Русские инородные сказки - 5
Шрифт:
— А гоя из города не жалко? — удивился я.
— А гоя из города так просто не убьешь, — сказал Менахем.
С того момента, как Анита начала регулярно уходить и приходить обратно, он постоянно ждал, когда все это закончится. Он мог сколько угодно и даже наедине с самим собой делать вид, что уверен в незыблемости конструкции под названием «четыре недели и одна неделя», но под слоями застывшей лавы таилось ожидание. Он видел, что Анита мается, что взгляд ее задумчивых серых глаз становится все светлей — казалось, глаза окончательно теряли свой сильно разбавленный цвет. Она все реже и тише откликалась, когда он ее звал, — или это он ее реже звал? Он боялся нарушить то хрупкое равновесие, которое у них установилось. И когда этому равновесию пришел конец, он нисколько не удивился.
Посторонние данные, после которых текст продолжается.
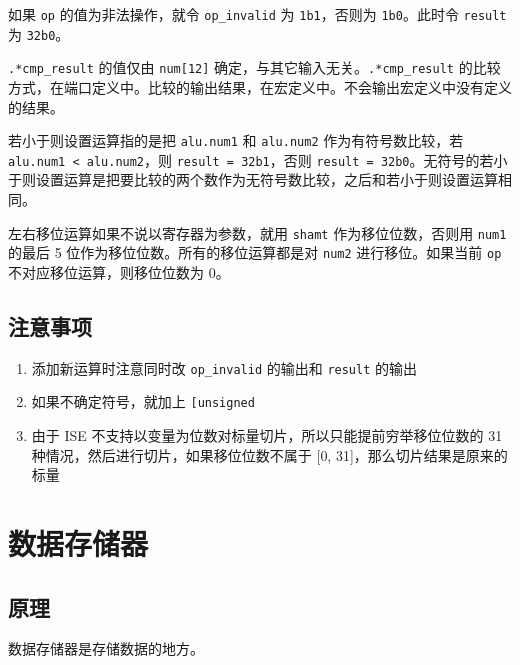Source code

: \documentclass[12pt,AutoFakeBold,AutoFakeSlant]{article}
\providecommand{\tightlist}{%
  \setlength{\itemsep}{0pt}\setlength{\parskip}{0pt}}
\begin{document}
如果 \texttt{op} 的值为非法操作，就令 \texttt{op\_invalid} 为
\texttt{1\textquotesingle{}b1}，否则为
\texttt{1\textquotesingle{}b0}。此时令 \texttt{result} 为
\texttt{32\textquotesingle{}b0}。

\texttt{.*cmp\_result} 的值仅由 \texttt{num{[}12{]}}
确定，与其它输入无关。\texttt{.*cmp\_result}
的比较方式，在端口定义中。比较的输出结果，在宏定义中。不会输出宏定义中没有定义的结果。

若小于则设置运算指的是把 \texttt{alu.num1} 和 \texttt{alu.num2}
作为有符号数比较，若 \texttt{alu.num1\ \textless{}\ alu.num2}，则
\texttt{result\ =\ 32\textquotesingle{}b1}，否则
\texttt{result\ =\ 32\textquotesingle{}b0}。无符号的若小于则设置运算是把要比较的两个数作为无符号数比较，之后和若小于则设置运算相同。

左右移位运算如果不说以寄存器为参数，就用 \texttt{shamt}
作为移位位数，否则用 \texttt{num1} 的最后 5
位作为移位位数。所有的移位运算都是对 \texttt{num2} 进行移位。如果当前
\texttt{op} 不对应移位运算，则移位位数为 0。

\hypertarget{ux6ce8ux610fux4e8bux9879-4}{%
\subsection{注意事项}\label{ux6ce8ux610fux4e8bux9879-4}}

\begin{enumerate}
\def\labelenumi{\arabic{enumi}.}
\tightlist
\item
  添加新运算时注意同时改 \texttt{op\_invalid} 的输出和 \texttt{result}
  的输出
\item
  如果不确定符号，就加上 \texttt{{[}un\textbar{}{]}signed}
\item
  由于 ISE 不支持以变量为位数对标量切片，所以只能提前穷举移位位数的 31
  种情况，然后进行切片，如果移位位数不属于 {[}0,
  31{]}，那么切片结果是原来的标量
\end{enumerate}

\hypertarget{ux6570ux636eux5b58ux50a8ux5668}{%
\section{数据存储器}\label{ux6570ux636eux5b58ux50a8ux5668}}

\hypertarget{ux539fux7406-7}{%
\subsection{原理}\label{ux539fux7406-7}}

数据存储器是存储数据的地方。
\end{document}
В тот день к нему прибежал, незваный, его брат
— Что она написала?
Он молча кивнул на стол, где лежала записка. На клочке бумаги было написано одно слово: «Надоело».
Ему нужно было успеть. Все это время он терпел, потому что была Анита и потому что Аните было нужно, чтобы он терпел. После того как Анита окончательно ушла, терпение стало ненужным и бессмысленным, даже вредным. Ему нужно было успеть вписать последнее имя в тот список, который он вел уже давно, начав с той женщины, которая тоже, как и Анита, не улыбалась. Или улыбалась, хотя бы иногда? Он не помнил. Лучше бы не улыбалась. Его раздражали улыбки, раздражали люди, его раздражало все вокруг, почти физически причиняя боль своим существованием. Для того чтобы убить человека, не нужно особенно напрягаться. Наоборот, нужно расслабиться и расслабить те силы, которые постоянно держат в повиновении желание убивать всех, кто не играет твою игру. Он знал, что никогда не сможет убить Аниту и что тем, что делает, убивает себя, — но это был единственный способ показать тем двоим хотя бы край той бездны, куда они сбросили его, соединив усилия. Пока Анита соглашалась с ним жить, он щадил ее, жалея и пытаясь дать иллюзию свободы, в которой она нуждалась. Но теперь, когда она перестала нуждаться в нем самом, он мог освободиться от необходимости ее жалеть. Ему важно было сделать последний шаг — до того как раскаленная красная пена окончательно зальет глаза и весь мир превратится в бурлящий котлован ненависти такой силы, что уже неважно, сколько нелюбимых тобой людей в нем жило. Ничья конкретная смерть ничего не меняет, но есть какие-то вещи, которые нужно успеть. Он хотел успеть уничтожить гоя из города.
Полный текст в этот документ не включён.